Just use the following command:

pip install numpy
pip install opencv-python

2.2 Installing PyOpenCL

  1. Update OpenCL driver:

  2. Install PyOpenCL from prebuild binary:

    1. Go to website PyOpenCL prebuild binary, download the correct version for your operating system.

    2. Use command pip install <the file name you've just download> to install PyOpenCL

2.3 Installing PyGPU:

  • If you just want to import pygpu temporarily, put the file pygpu.py in your work directory and then you can import it in your program.
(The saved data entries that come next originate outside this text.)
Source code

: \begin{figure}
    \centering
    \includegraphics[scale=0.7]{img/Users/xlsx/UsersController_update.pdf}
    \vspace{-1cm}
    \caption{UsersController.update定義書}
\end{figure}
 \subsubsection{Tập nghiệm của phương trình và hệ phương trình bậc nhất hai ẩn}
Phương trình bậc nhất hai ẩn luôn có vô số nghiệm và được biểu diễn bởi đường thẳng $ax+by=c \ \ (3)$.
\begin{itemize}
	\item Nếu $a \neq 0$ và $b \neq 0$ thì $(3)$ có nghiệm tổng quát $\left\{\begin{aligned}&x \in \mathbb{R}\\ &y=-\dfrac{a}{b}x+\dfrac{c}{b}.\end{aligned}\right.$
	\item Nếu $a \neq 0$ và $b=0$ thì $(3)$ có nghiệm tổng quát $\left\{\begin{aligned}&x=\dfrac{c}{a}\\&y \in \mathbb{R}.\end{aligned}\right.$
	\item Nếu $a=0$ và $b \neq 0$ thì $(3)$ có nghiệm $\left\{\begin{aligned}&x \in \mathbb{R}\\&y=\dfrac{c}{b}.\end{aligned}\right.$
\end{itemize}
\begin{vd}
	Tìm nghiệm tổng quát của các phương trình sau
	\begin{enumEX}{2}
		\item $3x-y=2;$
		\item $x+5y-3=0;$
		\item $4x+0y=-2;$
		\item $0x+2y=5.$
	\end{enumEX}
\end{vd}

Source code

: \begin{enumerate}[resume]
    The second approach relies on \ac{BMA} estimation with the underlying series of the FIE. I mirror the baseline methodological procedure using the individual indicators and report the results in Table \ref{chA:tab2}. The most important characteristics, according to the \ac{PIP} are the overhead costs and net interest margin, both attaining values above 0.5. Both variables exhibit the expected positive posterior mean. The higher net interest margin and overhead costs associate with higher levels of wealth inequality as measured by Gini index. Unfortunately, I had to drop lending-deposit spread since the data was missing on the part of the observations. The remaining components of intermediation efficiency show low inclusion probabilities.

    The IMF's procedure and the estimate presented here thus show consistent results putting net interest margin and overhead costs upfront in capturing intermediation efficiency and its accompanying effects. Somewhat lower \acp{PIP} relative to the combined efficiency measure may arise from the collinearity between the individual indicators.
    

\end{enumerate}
  • If you want to import pygpu from anywhere, put the file pygpu.py in the directory Path/to/Python3/Lib/site-packages or Path/to/Anaconda3/Lib/site-packages if you has Anaconda installed.

3. Usage

First of all, you need to import pygpu in the head using:

from pygpu import *

3.1 process a single mission

  1. Define a GPU class' variable(for example, name it as gpu)
    There are three ways to do this:
    1. gpu = GPU(): This will use the default GPU device. In detail, it use the GPU on platform 0 and device 0.

    2. gpu = GPU(1, 0): Tell GPU class to use the GPU device on platform 1 and device 0.

    3. gpu = GPU("nvidia"): Use a name string can also indicate GPU class to use which device.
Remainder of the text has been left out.